* _EXERCISE_
In the records that follow, the lines from the one containing "2025 - February" to the one containing "manage job listings.", inclusive, are to be given again exactly.

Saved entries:
=-=-=-=-=

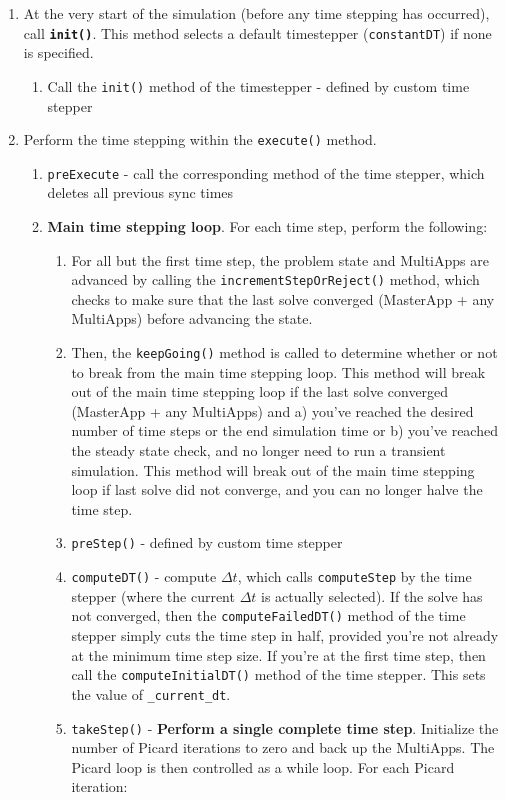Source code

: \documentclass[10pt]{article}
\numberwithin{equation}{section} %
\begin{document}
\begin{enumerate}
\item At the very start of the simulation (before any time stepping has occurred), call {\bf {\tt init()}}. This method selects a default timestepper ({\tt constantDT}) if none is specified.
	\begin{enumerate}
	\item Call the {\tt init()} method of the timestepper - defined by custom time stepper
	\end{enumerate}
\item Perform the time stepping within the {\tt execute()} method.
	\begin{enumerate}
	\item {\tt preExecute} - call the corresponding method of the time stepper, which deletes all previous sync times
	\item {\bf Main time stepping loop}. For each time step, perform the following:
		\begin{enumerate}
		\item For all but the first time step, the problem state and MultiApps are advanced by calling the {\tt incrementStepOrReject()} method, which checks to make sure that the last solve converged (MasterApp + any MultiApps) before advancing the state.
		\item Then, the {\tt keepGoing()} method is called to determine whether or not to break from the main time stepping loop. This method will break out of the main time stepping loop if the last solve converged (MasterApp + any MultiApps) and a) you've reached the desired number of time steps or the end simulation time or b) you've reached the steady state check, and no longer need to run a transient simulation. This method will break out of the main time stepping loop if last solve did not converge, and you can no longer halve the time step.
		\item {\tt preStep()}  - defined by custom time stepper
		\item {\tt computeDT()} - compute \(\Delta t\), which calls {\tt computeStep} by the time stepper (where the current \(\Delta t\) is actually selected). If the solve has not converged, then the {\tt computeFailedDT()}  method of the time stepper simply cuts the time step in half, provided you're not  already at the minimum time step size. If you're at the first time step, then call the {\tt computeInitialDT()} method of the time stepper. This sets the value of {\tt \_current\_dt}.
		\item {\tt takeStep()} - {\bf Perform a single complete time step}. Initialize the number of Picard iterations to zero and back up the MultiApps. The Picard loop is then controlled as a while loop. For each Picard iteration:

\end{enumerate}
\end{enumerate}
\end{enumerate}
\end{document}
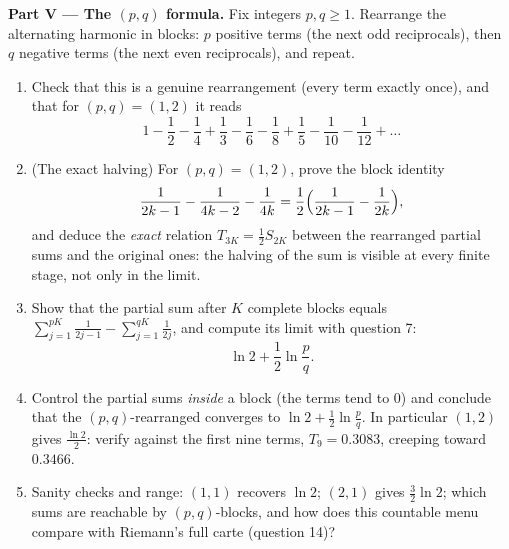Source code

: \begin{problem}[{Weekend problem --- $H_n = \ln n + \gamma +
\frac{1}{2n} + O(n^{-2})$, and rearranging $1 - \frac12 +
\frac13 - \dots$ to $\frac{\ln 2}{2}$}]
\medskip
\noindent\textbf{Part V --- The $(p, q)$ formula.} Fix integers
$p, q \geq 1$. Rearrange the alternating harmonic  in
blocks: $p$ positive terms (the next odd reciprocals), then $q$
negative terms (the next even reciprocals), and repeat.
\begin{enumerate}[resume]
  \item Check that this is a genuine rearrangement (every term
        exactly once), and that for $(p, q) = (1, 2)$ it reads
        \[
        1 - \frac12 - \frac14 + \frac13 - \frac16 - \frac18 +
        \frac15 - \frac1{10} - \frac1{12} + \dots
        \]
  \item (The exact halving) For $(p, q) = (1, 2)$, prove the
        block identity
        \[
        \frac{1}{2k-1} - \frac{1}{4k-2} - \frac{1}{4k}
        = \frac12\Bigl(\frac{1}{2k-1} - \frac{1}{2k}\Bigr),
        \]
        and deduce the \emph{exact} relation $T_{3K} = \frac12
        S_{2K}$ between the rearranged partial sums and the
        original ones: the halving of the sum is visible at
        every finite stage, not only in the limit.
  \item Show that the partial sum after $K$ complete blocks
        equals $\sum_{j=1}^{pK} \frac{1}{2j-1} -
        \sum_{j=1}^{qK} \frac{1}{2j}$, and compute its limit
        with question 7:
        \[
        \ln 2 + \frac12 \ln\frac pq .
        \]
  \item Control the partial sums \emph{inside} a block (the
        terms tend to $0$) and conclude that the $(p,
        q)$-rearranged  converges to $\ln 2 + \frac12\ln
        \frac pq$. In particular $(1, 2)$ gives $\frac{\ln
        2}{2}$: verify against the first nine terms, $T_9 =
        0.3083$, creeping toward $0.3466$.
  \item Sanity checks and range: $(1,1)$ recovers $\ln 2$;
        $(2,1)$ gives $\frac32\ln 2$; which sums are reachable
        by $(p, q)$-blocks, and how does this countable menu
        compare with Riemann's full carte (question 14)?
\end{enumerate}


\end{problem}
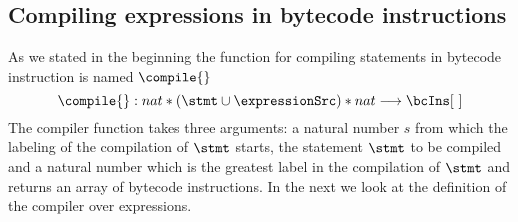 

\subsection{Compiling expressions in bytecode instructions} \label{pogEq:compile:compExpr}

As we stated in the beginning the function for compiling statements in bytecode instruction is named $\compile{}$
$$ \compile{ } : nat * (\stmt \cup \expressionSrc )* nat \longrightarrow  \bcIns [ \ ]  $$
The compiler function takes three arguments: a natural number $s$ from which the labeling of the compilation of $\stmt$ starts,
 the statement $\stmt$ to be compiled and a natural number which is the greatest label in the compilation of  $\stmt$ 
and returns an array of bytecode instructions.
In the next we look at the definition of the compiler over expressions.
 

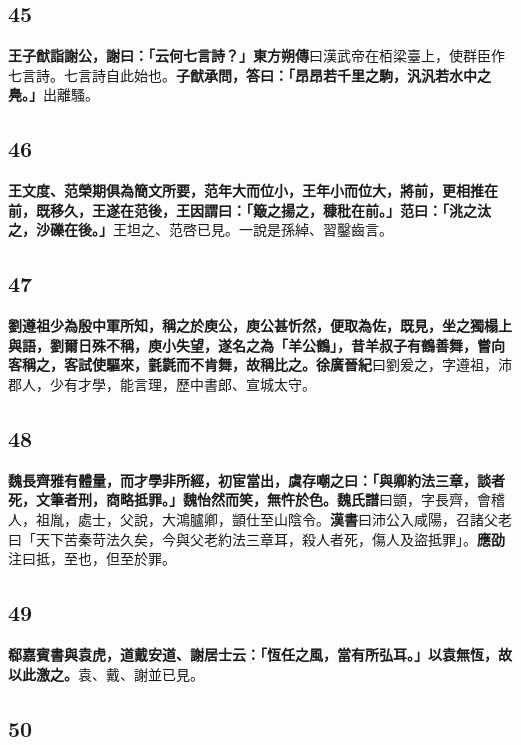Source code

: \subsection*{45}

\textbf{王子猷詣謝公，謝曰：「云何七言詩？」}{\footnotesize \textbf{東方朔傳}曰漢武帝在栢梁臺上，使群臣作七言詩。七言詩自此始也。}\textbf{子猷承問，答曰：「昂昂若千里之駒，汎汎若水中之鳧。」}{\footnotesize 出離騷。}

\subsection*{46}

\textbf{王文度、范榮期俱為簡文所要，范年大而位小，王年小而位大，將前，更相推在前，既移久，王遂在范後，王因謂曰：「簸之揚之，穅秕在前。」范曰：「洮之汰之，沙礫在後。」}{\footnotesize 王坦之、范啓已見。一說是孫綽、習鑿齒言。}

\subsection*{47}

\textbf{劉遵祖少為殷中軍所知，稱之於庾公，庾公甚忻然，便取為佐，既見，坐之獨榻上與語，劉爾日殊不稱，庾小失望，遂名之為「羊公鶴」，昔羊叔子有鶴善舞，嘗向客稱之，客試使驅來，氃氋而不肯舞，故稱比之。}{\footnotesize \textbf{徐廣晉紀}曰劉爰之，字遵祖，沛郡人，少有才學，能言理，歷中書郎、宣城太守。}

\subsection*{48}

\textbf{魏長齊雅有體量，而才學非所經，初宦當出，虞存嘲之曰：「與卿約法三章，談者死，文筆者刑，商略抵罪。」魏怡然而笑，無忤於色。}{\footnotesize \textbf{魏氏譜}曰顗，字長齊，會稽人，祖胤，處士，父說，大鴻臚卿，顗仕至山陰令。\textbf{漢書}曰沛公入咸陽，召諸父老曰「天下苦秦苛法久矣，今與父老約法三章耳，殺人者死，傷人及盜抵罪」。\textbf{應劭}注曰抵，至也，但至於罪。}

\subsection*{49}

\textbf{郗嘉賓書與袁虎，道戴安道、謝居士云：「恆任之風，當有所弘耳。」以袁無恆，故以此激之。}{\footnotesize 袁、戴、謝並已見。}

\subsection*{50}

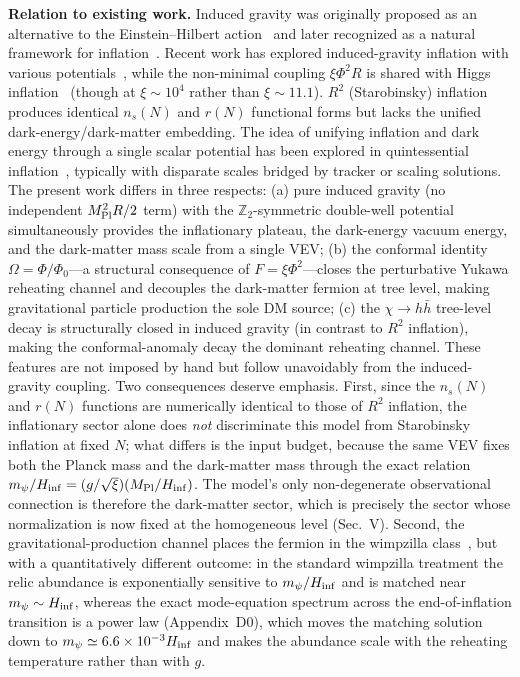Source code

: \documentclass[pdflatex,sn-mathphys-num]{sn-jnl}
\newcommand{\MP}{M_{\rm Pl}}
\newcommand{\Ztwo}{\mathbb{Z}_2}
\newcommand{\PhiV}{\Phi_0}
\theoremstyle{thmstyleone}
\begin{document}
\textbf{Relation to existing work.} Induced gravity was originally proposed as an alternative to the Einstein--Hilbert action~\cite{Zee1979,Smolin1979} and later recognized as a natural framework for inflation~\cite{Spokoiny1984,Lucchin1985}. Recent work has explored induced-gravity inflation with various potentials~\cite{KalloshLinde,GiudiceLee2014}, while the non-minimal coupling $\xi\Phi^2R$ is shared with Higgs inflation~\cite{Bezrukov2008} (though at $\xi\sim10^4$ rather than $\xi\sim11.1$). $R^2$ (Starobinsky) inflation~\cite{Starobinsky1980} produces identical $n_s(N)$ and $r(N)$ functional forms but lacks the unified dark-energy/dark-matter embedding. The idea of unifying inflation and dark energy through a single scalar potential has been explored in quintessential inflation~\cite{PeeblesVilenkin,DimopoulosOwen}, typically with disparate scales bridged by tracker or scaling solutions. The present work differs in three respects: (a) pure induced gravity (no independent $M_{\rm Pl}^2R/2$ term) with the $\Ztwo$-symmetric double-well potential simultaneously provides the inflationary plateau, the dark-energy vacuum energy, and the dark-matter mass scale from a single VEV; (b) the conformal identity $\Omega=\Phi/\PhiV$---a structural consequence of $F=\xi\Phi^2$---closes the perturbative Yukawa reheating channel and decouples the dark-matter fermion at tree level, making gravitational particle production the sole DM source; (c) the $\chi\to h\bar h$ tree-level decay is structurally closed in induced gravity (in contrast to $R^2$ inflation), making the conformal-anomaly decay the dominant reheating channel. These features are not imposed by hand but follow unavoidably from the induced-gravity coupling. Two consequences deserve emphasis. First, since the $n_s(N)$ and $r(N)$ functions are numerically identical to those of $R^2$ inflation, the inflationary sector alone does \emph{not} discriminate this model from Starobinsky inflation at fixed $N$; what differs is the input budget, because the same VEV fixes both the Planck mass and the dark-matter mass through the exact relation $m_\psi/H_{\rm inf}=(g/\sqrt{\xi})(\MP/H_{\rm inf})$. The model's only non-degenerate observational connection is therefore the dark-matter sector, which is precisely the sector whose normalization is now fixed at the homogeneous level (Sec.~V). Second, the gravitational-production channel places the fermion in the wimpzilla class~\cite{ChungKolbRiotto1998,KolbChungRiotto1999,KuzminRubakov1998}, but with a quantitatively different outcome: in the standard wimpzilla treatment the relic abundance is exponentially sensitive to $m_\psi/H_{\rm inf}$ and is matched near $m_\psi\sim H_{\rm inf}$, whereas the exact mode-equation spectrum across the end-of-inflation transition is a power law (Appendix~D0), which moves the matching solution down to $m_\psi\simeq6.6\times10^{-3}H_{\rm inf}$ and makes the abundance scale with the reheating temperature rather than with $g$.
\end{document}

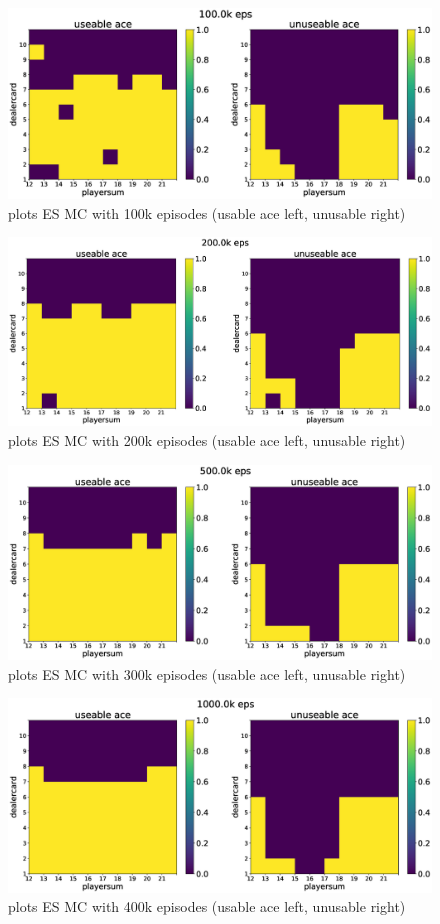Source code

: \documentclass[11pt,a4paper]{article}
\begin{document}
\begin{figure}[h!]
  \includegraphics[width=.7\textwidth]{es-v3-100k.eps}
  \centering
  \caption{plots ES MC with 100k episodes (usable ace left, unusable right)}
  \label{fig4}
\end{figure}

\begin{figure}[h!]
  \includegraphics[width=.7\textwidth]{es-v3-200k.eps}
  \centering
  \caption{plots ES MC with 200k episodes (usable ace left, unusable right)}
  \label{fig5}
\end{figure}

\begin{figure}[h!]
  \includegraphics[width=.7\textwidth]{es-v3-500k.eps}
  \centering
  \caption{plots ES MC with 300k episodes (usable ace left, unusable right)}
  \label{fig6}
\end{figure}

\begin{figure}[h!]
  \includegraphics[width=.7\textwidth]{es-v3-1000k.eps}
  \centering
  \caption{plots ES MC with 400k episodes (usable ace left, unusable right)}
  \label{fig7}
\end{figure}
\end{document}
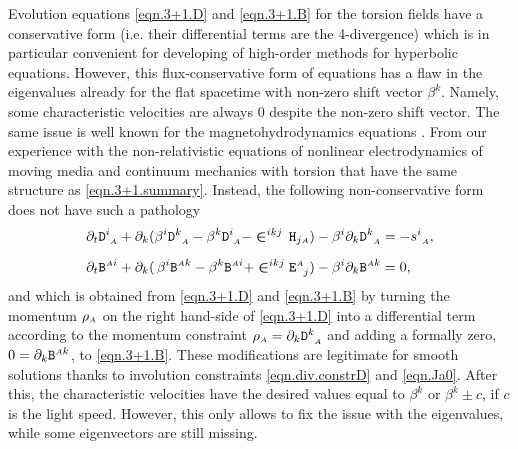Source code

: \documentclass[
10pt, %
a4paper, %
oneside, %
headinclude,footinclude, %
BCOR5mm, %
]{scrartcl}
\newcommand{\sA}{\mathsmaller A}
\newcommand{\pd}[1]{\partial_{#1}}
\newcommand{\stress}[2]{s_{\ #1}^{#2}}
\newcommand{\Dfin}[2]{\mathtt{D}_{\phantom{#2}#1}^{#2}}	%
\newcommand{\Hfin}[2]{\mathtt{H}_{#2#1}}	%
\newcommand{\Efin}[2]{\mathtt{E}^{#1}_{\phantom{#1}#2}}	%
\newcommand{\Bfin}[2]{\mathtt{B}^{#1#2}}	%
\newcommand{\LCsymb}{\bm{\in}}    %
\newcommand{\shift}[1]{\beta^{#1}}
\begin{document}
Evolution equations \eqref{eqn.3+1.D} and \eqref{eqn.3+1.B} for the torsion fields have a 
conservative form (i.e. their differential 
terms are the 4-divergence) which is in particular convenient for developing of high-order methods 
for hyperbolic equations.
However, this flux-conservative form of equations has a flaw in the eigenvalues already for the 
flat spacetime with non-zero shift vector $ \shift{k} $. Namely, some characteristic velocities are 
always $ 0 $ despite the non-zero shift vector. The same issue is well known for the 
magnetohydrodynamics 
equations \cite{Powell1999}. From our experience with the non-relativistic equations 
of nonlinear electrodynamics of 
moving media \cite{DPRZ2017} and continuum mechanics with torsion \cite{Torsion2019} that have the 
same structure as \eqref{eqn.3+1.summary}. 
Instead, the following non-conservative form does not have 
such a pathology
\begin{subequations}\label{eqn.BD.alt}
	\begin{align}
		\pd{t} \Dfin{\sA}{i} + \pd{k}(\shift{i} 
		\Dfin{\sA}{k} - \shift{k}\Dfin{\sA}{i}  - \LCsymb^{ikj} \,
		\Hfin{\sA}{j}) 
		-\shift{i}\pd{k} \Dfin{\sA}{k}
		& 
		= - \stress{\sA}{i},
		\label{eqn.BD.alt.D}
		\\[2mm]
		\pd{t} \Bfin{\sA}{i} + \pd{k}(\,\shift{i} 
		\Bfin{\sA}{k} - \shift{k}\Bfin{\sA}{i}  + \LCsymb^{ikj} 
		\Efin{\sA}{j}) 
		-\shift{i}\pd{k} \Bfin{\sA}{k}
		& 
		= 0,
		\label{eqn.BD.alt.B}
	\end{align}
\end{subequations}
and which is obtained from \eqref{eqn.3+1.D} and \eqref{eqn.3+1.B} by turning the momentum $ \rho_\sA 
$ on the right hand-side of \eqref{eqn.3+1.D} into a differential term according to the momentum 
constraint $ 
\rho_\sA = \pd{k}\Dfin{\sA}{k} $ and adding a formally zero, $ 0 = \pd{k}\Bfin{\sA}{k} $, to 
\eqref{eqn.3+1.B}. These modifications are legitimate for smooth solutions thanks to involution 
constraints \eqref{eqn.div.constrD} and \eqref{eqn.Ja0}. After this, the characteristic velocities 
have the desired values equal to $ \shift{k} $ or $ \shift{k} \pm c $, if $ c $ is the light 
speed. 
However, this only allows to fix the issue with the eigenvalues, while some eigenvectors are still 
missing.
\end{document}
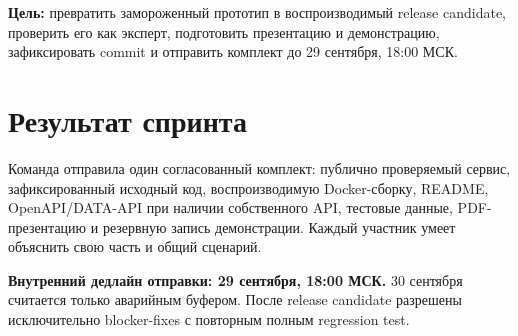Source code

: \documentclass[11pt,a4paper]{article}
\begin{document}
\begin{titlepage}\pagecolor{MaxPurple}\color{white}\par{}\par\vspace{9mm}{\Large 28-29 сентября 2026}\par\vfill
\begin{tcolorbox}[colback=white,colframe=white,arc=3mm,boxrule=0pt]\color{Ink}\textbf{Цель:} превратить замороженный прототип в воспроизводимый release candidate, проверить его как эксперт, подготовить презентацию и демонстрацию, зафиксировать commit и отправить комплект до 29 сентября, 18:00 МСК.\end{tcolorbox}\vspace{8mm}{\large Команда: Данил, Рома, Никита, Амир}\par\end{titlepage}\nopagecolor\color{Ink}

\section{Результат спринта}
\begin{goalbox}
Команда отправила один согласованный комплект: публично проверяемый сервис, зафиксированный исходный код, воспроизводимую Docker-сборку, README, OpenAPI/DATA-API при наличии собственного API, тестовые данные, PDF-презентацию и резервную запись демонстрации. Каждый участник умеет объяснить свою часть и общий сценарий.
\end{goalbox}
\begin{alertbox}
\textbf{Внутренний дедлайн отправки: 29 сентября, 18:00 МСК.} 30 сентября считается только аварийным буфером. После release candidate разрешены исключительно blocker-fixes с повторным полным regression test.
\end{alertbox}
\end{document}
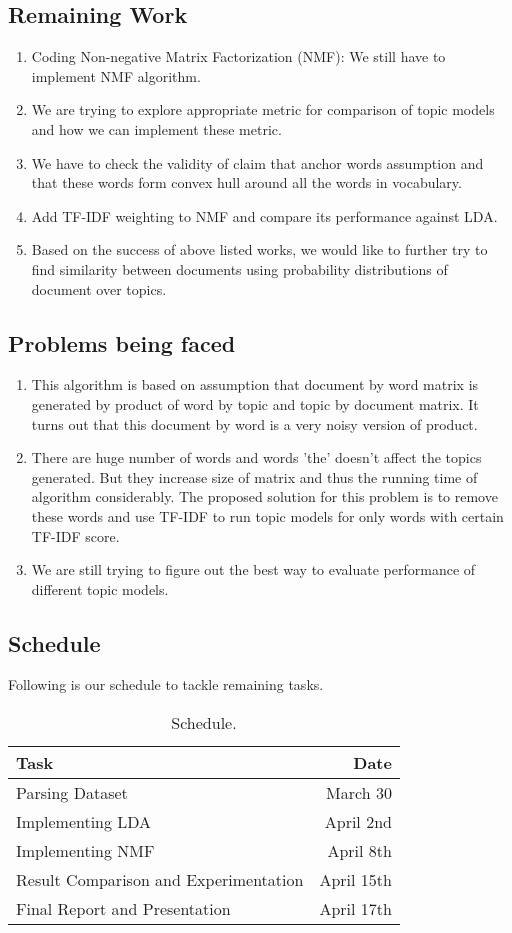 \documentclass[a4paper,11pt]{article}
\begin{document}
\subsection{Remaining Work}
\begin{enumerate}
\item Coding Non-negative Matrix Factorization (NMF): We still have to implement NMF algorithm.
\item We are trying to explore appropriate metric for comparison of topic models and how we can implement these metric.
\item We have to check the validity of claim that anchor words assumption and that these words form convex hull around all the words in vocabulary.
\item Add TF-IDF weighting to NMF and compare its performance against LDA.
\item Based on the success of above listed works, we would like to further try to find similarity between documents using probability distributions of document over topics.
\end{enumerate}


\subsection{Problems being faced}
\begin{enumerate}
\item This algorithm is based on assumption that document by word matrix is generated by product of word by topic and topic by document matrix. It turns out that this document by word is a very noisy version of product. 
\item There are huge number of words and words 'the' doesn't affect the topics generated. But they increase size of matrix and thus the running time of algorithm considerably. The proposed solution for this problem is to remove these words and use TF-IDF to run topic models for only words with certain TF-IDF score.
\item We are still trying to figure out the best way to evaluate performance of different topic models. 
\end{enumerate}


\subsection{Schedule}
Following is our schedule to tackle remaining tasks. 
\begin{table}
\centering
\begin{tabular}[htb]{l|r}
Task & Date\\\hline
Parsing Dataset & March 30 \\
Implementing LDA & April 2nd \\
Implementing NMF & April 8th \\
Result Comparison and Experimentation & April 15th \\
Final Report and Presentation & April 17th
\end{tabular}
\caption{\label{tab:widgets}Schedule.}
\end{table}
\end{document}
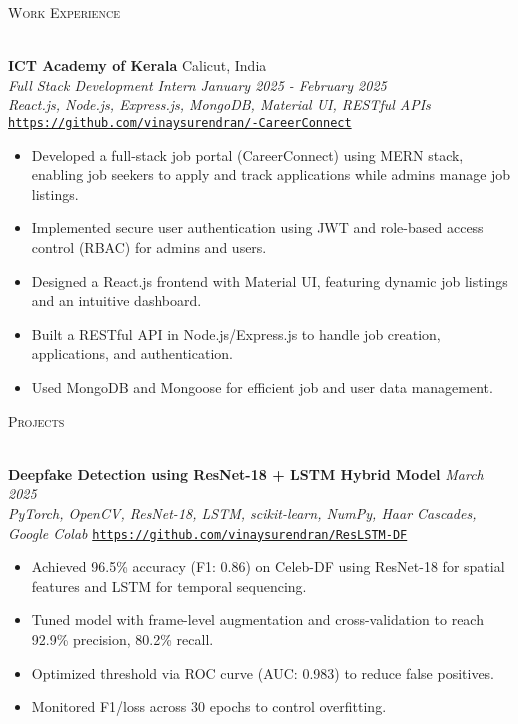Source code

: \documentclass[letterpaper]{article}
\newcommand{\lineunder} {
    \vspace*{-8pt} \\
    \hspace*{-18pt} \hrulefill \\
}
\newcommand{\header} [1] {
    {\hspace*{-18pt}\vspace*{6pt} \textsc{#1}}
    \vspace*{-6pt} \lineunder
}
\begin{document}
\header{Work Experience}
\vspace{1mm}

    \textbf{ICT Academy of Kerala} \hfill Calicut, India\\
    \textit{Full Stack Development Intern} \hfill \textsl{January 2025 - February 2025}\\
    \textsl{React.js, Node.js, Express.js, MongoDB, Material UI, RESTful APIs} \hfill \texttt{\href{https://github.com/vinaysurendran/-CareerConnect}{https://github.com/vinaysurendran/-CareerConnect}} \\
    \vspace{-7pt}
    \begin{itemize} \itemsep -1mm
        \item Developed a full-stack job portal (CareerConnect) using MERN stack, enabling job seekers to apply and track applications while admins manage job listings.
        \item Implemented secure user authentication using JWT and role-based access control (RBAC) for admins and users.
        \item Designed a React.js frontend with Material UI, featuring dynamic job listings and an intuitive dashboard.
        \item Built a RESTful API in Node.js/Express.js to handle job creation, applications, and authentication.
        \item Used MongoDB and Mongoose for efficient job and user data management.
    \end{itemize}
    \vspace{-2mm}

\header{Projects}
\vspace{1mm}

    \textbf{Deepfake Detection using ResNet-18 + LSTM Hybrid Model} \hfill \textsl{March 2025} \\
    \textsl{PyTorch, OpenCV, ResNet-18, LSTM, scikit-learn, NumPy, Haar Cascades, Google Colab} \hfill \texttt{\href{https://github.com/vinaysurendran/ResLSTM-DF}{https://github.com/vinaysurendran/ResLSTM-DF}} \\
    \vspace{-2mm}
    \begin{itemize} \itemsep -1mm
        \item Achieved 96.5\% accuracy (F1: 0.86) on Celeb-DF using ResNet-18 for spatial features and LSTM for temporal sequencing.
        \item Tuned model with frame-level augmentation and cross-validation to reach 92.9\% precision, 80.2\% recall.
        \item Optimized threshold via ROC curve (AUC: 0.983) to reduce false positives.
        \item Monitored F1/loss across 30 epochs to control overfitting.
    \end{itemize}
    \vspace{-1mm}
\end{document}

=-=-=-=-=

* _SOLUTION TO THIS EXERCISE_
    \textit{Full Stack Development Intern} \hfill \textsl{January 2025 - February 2025}\\
    \textsl{React.js, Node.js, Express.js, MongoDB, Material UI, RESTful APIs} \hfill \texttt{\href{https://github.com/vinaysurendran/-CareerConnect}{https://github.com/vinaysurendran/-CareerConnect}} \\
    \vspace{-7pt}
    \begin{itemize} \itemsep -1mm
        \item Developed a full-stack job portal (CareerConnect) using MERN stack, enabling job seekers to apply and track applications while admins manage job listings.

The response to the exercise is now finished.